++++ STUDY MATERIAL
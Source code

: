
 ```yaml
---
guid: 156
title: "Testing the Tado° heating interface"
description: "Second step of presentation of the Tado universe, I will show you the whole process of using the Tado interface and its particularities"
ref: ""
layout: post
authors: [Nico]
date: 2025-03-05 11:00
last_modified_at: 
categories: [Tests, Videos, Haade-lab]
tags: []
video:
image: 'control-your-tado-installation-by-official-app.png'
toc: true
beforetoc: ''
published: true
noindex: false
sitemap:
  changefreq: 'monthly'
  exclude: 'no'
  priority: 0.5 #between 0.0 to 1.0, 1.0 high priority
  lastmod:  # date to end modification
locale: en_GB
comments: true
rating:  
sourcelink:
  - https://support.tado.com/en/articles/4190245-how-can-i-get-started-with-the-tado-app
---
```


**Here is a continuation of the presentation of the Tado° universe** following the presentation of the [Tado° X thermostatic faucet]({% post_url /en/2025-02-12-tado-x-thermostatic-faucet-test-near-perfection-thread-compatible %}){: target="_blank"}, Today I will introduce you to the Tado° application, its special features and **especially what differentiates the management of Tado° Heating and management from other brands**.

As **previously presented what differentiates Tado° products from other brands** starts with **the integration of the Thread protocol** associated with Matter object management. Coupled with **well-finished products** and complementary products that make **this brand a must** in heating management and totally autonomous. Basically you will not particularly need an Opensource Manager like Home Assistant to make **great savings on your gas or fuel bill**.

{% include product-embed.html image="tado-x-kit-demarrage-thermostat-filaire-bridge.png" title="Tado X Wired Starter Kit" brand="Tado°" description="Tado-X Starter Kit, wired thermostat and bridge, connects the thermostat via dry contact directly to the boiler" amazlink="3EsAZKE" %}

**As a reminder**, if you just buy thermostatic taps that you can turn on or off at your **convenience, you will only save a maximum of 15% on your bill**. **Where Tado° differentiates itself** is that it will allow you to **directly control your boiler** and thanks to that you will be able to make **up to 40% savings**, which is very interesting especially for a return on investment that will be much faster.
++++++++
**WHAT TO DO:** The response must consist of all the data, reproduced without alteration.

**ANSWER FOR THIS EXERCISE:**
Source code

:
 ```yaml
---
guid: 156
title: "Testing the Tado° heating interface"
description: "Second step of presentation of the Tado universe, I will show you the whole process of using the Tado interface and its particularities"
ref: ""
layout: post
authors: [Nico]
date: 2025-03-05 11:00
last_modified_at: 
categories: [Tests, Videos, Haade-lab]
tags: []
video:
image: 'control-your-tado-installation-by-official-app.png'
toc: true
beforetoc: ''
published: true
noindex: false
sitemap:
  changefreq: 'monthly'
  exclude: 'no'
  priority: 0.5 #between 0.0 to 1.0, 1.0 high priority
  lastmod:  # date to end modification
locale: en_GB
comments: true
rating:  
sourcelink:
  - https://support.tado.com/en/articles/4190245-how-can-i-get-started-with-the-tado-app
---
```


**Here is a continuation of the presentation of the Tado° universe** following the presentation of the [Tado° X thermostatic faucet]({% post_url /en/2025-02-12-tado-x-thermostatic-faucet-test-near-perfection-thread-compatible %}){: target="_blank"}, Today I will introduce you to the Tado° application, its special features and **especially what differentiates the management of Tado° Heating and management from other brands**.

As **previously presented what differentiates Tado° products from other brands** starts with **the integration of the Thread protocol** associated with Matter object management. Coupled with **well-finished products** and complementary products that make **this brand a must** in heating management and totally autonomous. Basically you will not particularly need an Opensource Manager like Home Assistant to make **great savings on your gas or fuel bill**.

{% include product-embed.html image="tado-x-kit-demarrage-thermostat-filaire-bridge.png" title="Tado X Wired Starter Kit" brand="Tado°" description="Tado-X Starter Kit, wired thermostat and bridge, connects the thermostat via dry contact directly to the boiler" amazlink="3EsAZKE" %}

**As a reminder**, if you just buy thermostatic taps that you can turn on or off at your **convenience, you will only save a maximum of 15% on your bill**. **Where Tado° differentiates itself** is that it will allow you to **directly control your boiler** and thanks to that you will be able to make **up to 40% savings**, which is very interesting especially for a return on investment that will be much faster.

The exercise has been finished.